### PROBLEM
Only one stretch of the data is wanted: the line containing "so $ z \in X_0^\perp", the line containing "Suppose $ y", and every line between them, copied exactly.

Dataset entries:
****************************************
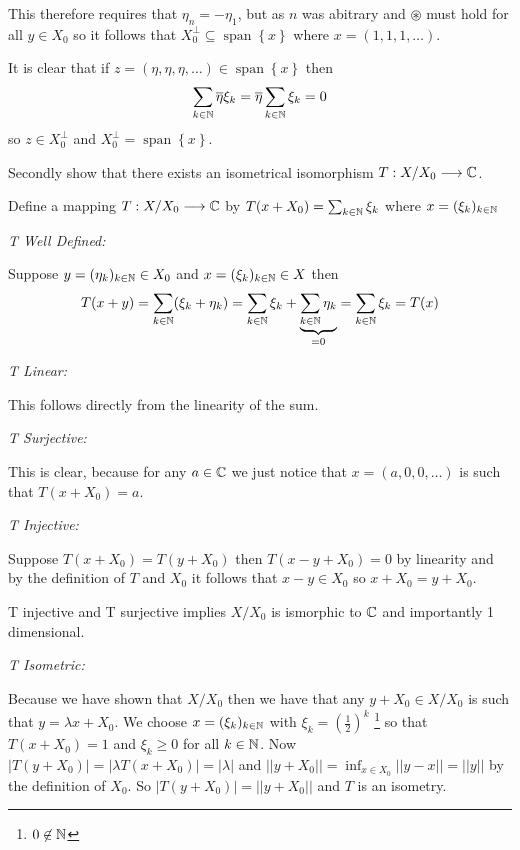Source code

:\documentclass{unswmaths}
\begin{document}
This therefore requires that $ \eta_n = -\eta_1 $, but as $ n $ was abitrary and $\circledast $ must hold for all $ y \in X_0 $ so it follows that $ X_0^\perp \subseteq \operatorname{span}\left\{ x\right\}$ where $ x = (1,1,1,\ldots) $.

It is clear that if $ z = (\eta, \eta, \eta, \ldots) \in \operatorname{span}\left\{ x \right\} $ then 
$$
	\sum_{k \in \mathbb{N}} \overline{\eta} \xi_k = \overline{\eta} \sum_{k \in \mathbb{N}} \xi_k = 0
$$
so $ z \in X_0^\perp $ and $ X_0^\perp = \operatorname{span}\left\{ x \right\} $.

Secondly show that there exists an isometrical isomorphism $ T : X/X_0 \longrightarrow \mathbb{C} $.

Define a mapping $ T : X/X_0 \longrightarrow \mathbb{C} $ by $ T(x + X_0) = \sum_{k \in \mathbb{N}}\xi_k $ where $ x = (\xi_k)_{k \in \mathbb{N}} $

\emph{T Well Defined: }

Suppose $ y = (\eta_k)_{k \in \mathbb{N}} \in X_0 $ and $ x = (\xi_k)_{k \in \mathbb{N}} \in X $ then 
$$ T(x +y) =  \sum_{k \in \mathbb{N}} (\xi_k + \eta_k) = \sum_{k \in \mathbb{N}} \xi_k + \underbrace{\sum_{k \in \mathbb{N}} \eta_k}_{=0} = \sum_{k \in \mathbb{N}} \xi_k = T(x) $$

\emph{T Linear: }

This follows directly from the linearity of the sum.

\emph{T Surjective: }

This is clear, because for any $ a \in \mathbb{C} $ we just notice that $ x = (a, 0, 0, \ldots ) $ is such that $ T(x + X_0) = a $.

\emph{T Injective: }

Suppose $ T(x + X_0) = T(y + X_0) $ then $ T(x -y  + X_0) = 0 $ by linearity and by the definition of $ T $ and $ X_0 $ it follows that $ x - y \in X_0 $ so $ x + X_0 = y + X_0 $.


T injective and T surjective implies $ X/X_0 $ is ismorphic to $ \mathbb{C} $ and importantly 1 dimensional.

\emph{T Isometric: }

Because we have shown that $ X/X_0 $ then we have that any $ y + X_0 \in X / X_0 $ is such that $ y = \lambda x + X_0 $. 
We choose $ x= (\xi_k )_{k \in \mathbb{N}} $ with $ \xi_k = \left(\frac{1}{2} \right)^k $ \footnote{ $ 0 \not\in \mathbb{N} $ } so that $ T(x + X_0) = 1 $ and $ \xi_k \geq 0 $ for all $ k \in \mathbb{N} $.
Now $ |T(y + X_0)| = |\lambda T(x+X_0)| = |\lambda| $ and $ ||y + X_0|| = \inf_{x \in X_0} ||y - x|| = ||y|| $ by the definition of $ X_0 $.
So $ |T(y + X_0)| = ||y + X_0 || $ and $ T $ is an isometry.
\end{document}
****************************************
### RESULT
so $ z \in X_0^\perp $ and $ X_0^\perp = \operatorname{span}\left\{ x \right\} $.

Secondly show that there exists an isometrical isomorphism $ T : X/X_0 \longrightarrow \mathbb{C} $.

Define a mapping $ T : X/X_0 \longrightarrow \mathbb{C} $ by $ T(x + X_0) = \sum_{k \in \mathbb{N}}\xi_k $ where $ x = (\xi_k)_{k \in \mathbb{N}} $

\emph{T Well Defined: }

Suppose $ y = (\eta_k)_{k \in \mathbb{N}} \in X_0 $ and $ x = (\xi_k)_{k \in \mathbb{N}} \in X $ then 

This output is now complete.